## Aim of the exercise:
Reproduce precisely the lines of the listing below, starting with the line that contains "4 Importing Data into RDS" and stopping after the line that contains "Modified the DB"; include nothing else.

## Available data:

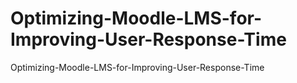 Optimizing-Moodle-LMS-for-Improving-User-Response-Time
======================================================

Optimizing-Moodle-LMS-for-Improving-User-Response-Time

--

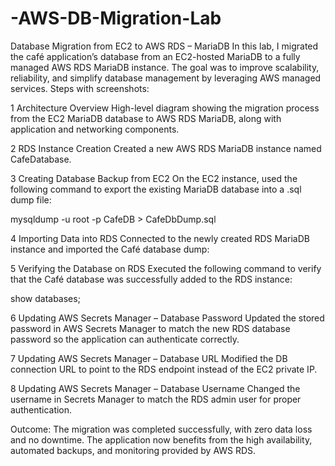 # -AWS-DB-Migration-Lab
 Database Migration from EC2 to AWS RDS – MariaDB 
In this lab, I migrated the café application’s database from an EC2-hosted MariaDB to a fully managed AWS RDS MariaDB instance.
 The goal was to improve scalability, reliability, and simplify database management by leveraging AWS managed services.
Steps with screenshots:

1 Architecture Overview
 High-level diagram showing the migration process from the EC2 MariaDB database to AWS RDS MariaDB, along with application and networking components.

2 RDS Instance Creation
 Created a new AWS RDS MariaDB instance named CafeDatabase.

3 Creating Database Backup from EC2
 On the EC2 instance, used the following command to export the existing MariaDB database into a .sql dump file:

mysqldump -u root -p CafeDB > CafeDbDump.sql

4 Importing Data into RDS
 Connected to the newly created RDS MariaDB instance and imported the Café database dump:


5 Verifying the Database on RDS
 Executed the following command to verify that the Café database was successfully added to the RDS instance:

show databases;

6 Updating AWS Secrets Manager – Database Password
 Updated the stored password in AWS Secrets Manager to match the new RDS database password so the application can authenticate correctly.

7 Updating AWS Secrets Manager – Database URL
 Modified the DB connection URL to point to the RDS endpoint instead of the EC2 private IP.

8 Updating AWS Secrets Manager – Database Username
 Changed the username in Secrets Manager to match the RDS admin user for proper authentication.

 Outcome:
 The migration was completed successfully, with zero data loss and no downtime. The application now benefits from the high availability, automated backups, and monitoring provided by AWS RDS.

...

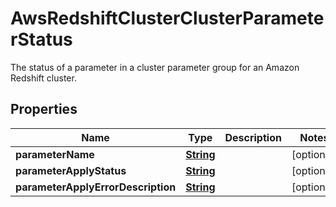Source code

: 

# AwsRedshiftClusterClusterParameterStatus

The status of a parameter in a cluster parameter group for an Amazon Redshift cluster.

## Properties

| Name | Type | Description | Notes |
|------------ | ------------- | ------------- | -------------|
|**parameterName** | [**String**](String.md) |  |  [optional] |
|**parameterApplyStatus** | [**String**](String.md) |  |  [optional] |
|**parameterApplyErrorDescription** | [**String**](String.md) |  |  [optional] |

## Your solution:
4 Importing Data into RDS
 Connected to the newly created RDS MariaDB instance and imported the Café database dump:


5 Verifying the Database on RDS
 Executed the following command to verify that the Café database was successfully added to the RDS instance:

show databases;

6 Updating AWS Secrets Manager – Database Password
 Updated the stored password in AWS Secrets Manager to match the new RDS database password so the application can authenticate correctly.

7 Updating AWS Secrets Manager – Database URL
 Modified the DB connection URL to point to the RDS endpoint instead of the EC2 private IP.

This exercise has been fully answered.